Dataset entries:
*** Begin section ***
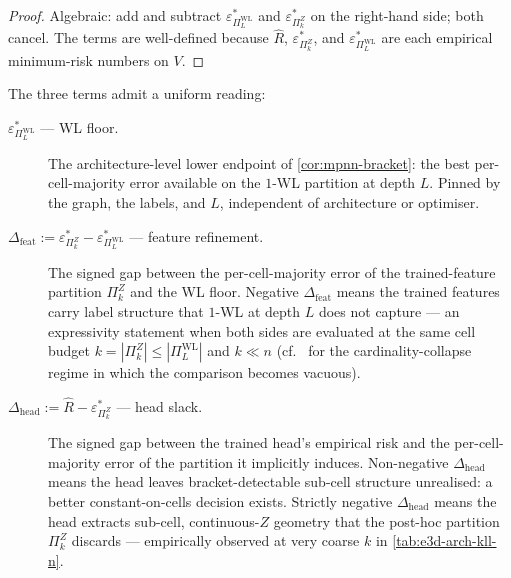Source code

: \documentclass[10pt]{article}
\theoremstyle{definition}
\theoremstyle{remark}
\newcommand{\eps}{\varepsilon}
\begin{document}
\begin{proof}
Algebraic: add and subtract $\eps^{*}_{\Pi^{\mathrm{WL}}_{L}}$
and $\eps^{*}_{\Pi^{Z}_{k}}$ on the right-hand side; both
cancel. The terms are well-defined because $\hat R$,
$\eps^{*}_{\Pi^{Z}_{k}}$, and $\eps^{*}_{\Pi^{\mathrm{WL}}_{L}}$
are each empirical minimum-risk numbers on $V$.
\end{proof}

The three terms admit a uniform reading:
\begin{description}
  \item[$\eps^{*}_{\Pi^{\mathrm{WL}}_{L}}$ --- WL floor.]
    The architecture-level lower endpoint of
    \cref{cor:mpnn-bracket}: the best per-cell-majority error
    available on the $1$-WL partition at depth $L$. Pinned
    by the graph, the labels, and $L$, independent of
    architecture or optimiser.
  \item[$\Delta_{\mathrm{feat}} := \eps^{*}_{\Pi^{Z}_{k}} -
    \eps^{*}_{\Pi^{\mathrm{WL}}_{L}}$ --- feature refinement.]
    The signed gap between the per-cell-majority error of the
    trained-feature partition $\Pi^{Z}_{k}$ and the WL floor.
    Negative $\Delta_{\mathrm{feat}}$ means the trained features
    carry label structure that $1$-WL at depth $L$ does not
    capture --- an expressivity statement when both sides are
    evaluated at the same cell budget $k = |\Pi^{Z}_{k}| \le
    |\Pi^{\mathrm{WL}}_{L}|$ and $k \ll n$ (cf.\
     for the cardinality-collapse
    regime in which the comparison becomes vacuous).
  \item[$\Delta_{\mathrm{head}} := \hat R -
    \eps^{*}_{\Pi^{Z}_{k}}$ --- head slack.]
    The signed gap between the trained head's empirical risk and
    the per-cell-majority error of the partition it implicitly
    induces. Non-negative $\Delta_{\mathrm{head}}$ means the head
    leaves bracket-detectable sub-cell structure unrealised:
    a better constant-on-cells decision exists. Strictly
    negative $\Delta_{\mathrm{head}}$ means the head extracts
    sub-cell, continuous-$Z$ geometry that the post-hoc
    partition $\Pi^{Z}_{k}$ discards --- empirically observed at
    very coarse $k$ in \cref{tab:e3d-arch-kll-n}.
\end{description}
\end{document}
*** End section ***
▶ How to complete this task: Once the line with "--- feature refinement.]" has been found in the records above, retype it and every line after it exactly, and include nothing else.

▶ Answer box:
    \eps^{*}_{\Pi^{\mathrm{WL}}_{L}}$ --- feature refinement.]
    The signed gap between the per-cell-majority error of the
    trained-feature partition $\Pi^{Z}_{k}$ and the WL floor.
    Negative $\Delta_{\mathrm{feat}}$ means the trained features
    carry label structure that $1$-WL at depth $L$ does not
    capture --- an expressivity statement when both sides are
    evaluated at the same cell budget $k = |\Pi^{Z}_{k}| \le
    |\Pi^{\mathrm{WL}}_{L}|$ and $k \ll n$ (cf.\
     for the cardinality-collapse
    regime in which the comparison becomes vacuous).
  \item[$\Delta_{\mathrm{head}} := \hat R -
    \eps^{*}_{\Pi^{Z}_{k}}$ --- head slack.]
    The signed gap between the trained head's empirical risk and
    the per-cell-majority error of the partition it implicitly
    induces. Non-negative $\Delta_{\mathrm{head}}$ means the head
    leaves bracket-detectable sub-cell structure unrealised:
    a better constant-on-cells decision exists. Strictly
    negative $\Delta_{\mathrm{head}}$ means the head extracts
    sub-cell, continuous-$Z$ geometry that the post-hoc
    partition $\Pi^{Z}_{k}$ discards --- empirically observed at
    very coarse $k$ in \cref{tab:e3d-arch-kll-n}.
\end{description}
\end{document}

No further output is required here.